14 March 2015
Over the last month or so, Lisa was out of town so I got to watch a lot of my movies. Here:
Two art documentaries, The Artist is Present [ IMDB | Rotten Tomatoes ] and Exit Through the Gift Shop [ IMDB | Rotten Tomatoes ]. Artist was more moving than I'd anticipated. Abramovic's show from the film's title--where viewers took as much time as they wanted to sit in front of her--went, in my mind, from being attention-demanding by the artist to more an act of respect for the viewer. Many who sat were brought to tears; a Tumblr page documents some of them. Exit was interesting at first when it was documenting the various street artists and their cavalier exploits (are there any other kind?!), but its twisty hook halfway in left me cold. Maybe I just wanted a different documentary. Exit is about, as the title would suggest, the commodification of free expression. I wanted a Scratch-like history of that free expression. Oddly, I was put off by Maria's conspicuous wealth acquired via an art form that started as rebellion against the over-commodification of art (paintings as investments instead of expression), yet showing street art in galleries did not bother me. A quote from the article VISUAL ART PERFORMANCE VS. CONTEMPORARY PERFORMANCE for reference:
One impulse behind Visual Art Performance was the rejection of making objects for sale in favor of creating non-commodifiable, ephemeral events that were meant to critique and undermine the capitalist structures of the art market. Some artists, like Marina Abramovic, have managed to commodify that work in retrospect, completely abandoning any pretense of anti-capitalism, in fact becoming major players in it.
Re-watched A Clockwork Orange [ IMDB | Rotten Tomatoes ] after a coworker commented on it. It holds up well, but its violence has become more satirical than grisly over time. Still, Malcolm McDowell is a memorable bastard. I'd avoided reading the book since many cite it as extremely difficult because of the first-person slang used, but decided to buy a copy and give it a shot.

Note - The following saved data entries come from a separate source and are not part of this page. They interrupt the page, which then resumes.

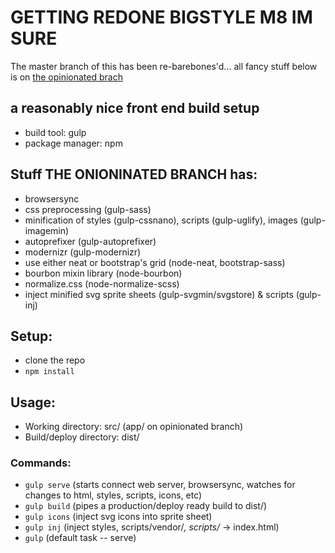 # GETTING REDONE BIGSTYLE M8 IM SURE
The master branch of this has been re-barebones'd... all fancy stuff below is on [the opinionated brach](tree/opinionated)
## a reasonably nice front end build setup
- build tool: gulp
- package manager: npm

## Stuff THE ONIONINATED BRANCH has:
- browsersync
- css preprocessing (gulp-sass)
- minification of styles (gulp-cssnano), scripts (gulp-uglify), images (gulp-imagemin)
- autoprefixer (gulp-autoprefixer)
- modernizr (gulp-modernizr)
- use either neat or bootstrap's grid (node-neat, bootstrap-sass)
- bourbon mixin library (node-bourbon)
- normalize.css (node-normalize-scss)
- inject minified svg sprite sheets (gulp-svgmin/svgstore) & scripts (gulp-inj)

## Setup:
- clone the repo
- `npm install`

## Usage:
- Working directory: src/ (app/ on opinionated branch)
- Build/deploy directory: dist/

### Commands:
- `gulp serve` (starts connect web server, browsersync, watches for changes to html, styles, scripts, icons, etc)
- `gulp build` (pipes a production/deploy ready build to dist/)
- `gulp icons` (inject svg icons into sprite sheet)
- `gulp inj` (inject styles, scripts/vendor/*, scripts/* -> index.html)
- `gulp` (default task -- serve)
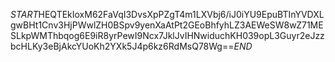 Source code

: $START$HEQTEkIoxM62FaVqI3DvsXpPZgT4m1LXVbj6/iJ0iYU9EpuBTInYVDXLgwBHt1Cnv3HjPWwlZH0BSpv9yenXaAtPt2GEoBhfyhLZ3AEWeSW8wZ71MESLkpWMThbqog6E9iR8yrPewI9Ncx7JklJvIHNwiduchKH039opL3Guyr2eJzzbcHLKy3eBjAkcYUoKh2YXk5J4p6kz6RdMsQ78Wg==$END$ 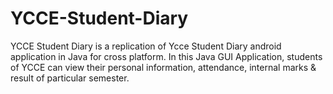 # YCCE-Student-Diary
YCCE Student Diary is a replication of Ycce Student Diary android application in Java for cross platform. In this Java GUI Application, students of YCCE can view their personal information, attendance, internal marks &amp; result of particular semester.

I got the Rawlinson-edited Norton edition because it contains a glossary and various essays on the book and the movie. Haven't started, but several random excerpts have been enormously entertaining. I had gone into one weekend with the hope of watching some classic Japanese cinema. I couldn't work up the courage to watch Ran (almost 3 hours), so I scanned Mubi's list of 30 MUST SEE JAPANESE FILM CLASSICS. I had already seen Woman in the Dunes (#13), Rashomon (#14), Tampopo (#28), and Audition (#30). For some reason Funeral Parade of Roses (#16) [ IMDB | Rotten Tomatoes ] caught my eye. Their description sold me:
A feverish collision of avant-garde aesthetics and grind-house shocks (not to mention a direct influence on Stanley Kubrick's A Clockwork Orange), Funeral Parade of Roses takes us on an electrifying journey into the nether-regions of the late-'60s Tokyo underworld.
The director did interesting things with time-shifting and repeating scenes. I could see some of what Kubrick borrowed in the slapstick fast-forwarding. Experimental but actually moving at times with a wow ending.
More experimentation with The Strange Color of Your Body's Tears [ IMDB | Rotten Tomatoes ]. It wasn't until the 10th time I was reminded of Amer that I realized it was the same directors. Very style heavy but with a menace that files it with the memorable Berberian Sound Studio.
More mainstream stuff: I finally got to see Showgirls [ IMDB | Rotten Tomatoes ] since Netflix recently added it. Like not knowing what Rosebud is, I felt that a basic cinema element was missing in my education. The most unsexy sexy film I've ever watched, it wasn't as all-out horrible as was promised. Biggest surprise: Gina Gershon looking like she did on Seinfeld! The Grey [ IMDB | Rotten Tomatoes ] was stunning from start to finish. Writ as all metaphor, it maybe could have ended as melodrama but didn't.